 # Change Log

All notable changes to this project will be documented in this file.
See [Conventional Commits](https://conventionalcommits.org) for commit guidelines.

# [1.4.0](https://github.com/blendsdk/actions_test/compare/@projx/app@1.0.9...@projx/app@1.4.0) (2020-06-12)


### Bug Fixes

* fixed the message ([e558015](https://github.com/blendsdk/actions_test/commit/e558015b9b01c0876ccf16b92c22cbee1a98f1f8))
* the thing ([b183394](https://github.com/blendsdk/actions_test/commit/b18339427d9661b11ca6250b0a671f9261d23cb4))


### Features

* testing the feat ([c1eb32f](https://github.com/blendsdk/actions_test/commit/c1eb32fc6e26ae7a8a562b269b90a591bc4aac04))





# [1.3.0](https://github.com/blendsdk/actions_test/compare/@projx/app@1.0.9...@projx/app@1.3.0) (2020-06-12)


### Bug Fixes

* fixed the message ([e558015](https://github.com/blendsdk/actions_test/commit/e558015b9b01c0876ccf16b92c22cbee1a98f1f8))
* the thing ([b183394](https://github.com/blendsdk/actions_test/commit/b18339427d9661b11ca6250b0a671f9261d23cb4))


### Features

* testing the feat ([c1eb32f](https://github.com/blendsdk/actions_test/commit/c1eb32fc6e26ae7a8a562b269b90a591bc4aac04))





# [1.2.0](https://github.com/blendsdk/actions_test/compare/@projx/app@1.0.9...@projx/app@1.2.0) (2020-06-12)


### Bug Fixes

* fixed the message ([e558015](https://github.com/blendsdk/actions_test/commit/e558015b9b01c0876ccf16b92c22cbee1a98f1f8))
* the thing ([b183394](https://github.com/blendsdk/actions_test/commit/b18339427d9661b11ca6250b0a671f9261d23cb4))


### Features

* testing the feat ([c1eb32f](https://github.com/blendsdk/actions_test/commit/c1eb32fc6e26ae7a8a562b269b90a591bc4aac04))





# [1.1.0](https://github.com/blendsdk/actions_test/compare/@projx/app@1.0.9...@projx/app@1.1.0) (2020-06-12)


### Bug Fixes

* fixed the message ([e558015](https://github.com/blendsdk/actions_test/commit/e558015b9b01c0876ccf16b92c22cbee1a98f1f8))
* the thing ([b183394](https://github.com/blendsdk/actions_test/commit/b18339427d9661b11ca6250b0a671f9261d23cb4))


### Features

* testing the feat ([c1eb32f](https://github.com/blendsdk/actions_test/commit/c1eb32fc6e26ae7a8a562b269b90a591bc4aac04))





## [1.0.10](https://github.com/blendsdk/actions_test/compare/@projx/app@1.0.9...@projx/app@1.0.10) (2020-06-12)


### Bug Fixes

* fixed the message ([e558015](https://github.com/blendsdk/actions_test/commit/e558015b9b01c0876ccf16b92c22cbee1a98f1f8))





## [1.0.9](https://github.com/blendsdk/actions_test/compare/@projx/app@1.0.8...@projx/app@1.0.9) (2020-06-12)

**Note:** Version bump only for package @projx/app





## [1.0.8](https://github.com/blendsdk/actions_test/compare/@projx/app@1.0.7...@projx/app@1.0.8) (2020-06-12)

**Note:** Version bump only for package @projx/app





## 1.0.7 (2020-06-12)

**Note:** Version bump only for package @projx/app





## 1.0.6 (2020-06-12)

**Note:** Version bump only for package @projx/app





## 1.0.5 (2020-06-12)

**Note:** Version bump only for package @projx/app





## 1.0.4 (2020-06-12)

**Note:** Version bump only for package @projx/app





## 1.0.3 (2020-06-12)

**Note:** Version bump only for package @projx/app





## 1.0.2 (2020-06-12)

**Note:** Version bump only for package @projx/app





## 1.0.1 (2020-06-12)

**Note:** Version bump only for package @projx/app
------------------------------------
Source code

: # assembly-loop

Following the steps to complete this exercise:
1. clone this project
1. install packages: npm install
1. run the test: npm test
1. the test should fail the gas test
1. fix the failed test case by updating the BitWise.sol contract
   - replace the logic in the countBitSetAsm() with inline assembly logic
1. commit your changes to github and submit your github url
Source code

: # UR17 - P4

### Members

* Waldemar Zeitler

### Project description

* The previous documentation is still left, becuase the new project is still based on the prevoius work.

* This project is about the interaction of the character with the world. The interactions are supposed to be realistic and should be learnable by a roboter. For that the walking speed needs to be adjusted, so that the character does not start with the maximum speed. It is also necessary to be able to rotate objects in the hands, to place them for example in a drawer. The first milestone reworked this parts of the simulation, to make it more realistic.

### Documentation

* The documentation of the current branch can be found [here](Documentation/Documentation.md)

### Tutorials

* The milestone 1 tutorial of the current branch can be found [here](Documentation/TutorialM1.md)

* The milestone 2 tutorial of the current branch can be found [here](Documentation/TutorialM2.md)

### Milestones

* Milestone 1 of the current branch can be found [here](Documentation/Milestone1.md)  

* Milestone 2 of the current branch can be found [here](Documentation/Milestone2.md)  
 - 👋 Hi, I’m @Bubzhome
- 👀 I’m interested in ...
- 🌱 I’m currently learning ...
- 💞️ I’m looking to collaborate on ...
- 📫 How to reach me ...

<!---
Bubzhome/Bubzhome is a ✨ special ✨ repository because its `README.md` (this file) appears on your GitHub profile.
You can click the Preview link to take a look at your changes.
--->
------------------------------------
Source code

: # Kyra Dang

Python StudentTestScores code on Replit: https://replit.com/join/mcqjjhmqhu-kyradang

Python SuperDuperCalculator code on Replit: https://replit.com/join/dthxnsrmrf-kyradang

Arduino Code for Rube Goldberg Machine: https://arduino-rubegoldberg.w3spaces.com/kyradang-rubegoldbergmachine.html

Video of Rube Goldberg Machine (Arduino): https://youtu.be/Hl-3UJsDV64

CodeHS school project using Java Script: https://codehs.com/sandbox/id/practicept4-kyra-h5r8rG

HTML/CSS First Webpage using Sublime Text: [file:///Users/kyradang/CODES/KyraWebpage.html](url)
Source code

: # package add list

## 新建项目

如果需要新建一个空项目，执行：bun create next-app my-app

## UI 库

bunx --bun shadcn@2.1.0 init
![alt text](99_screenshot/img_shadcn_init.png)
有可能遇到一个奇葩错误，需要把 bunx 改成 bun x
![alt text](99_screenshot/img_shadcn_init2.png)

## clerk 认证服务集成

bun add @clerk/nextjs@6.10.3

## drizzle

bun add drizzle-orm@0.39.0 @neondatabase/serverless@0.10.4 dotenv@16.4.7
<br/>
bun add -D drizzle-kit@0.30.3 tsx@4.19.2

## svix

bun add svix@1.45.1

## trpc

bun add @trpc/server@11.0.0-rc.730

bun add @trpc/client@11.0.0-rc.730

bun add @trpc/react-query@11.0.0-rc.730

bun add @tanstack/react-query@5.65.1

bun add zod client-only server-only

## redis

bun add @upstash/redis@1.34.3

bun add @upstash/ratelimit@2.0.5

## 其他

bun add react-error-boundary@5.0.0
------------------------------------
** EXERCISE REQUIREMENTS **
On how many lines of the data does "Bubzhome" appear? Give only that number.

** WRITTEN SOLUTION **
2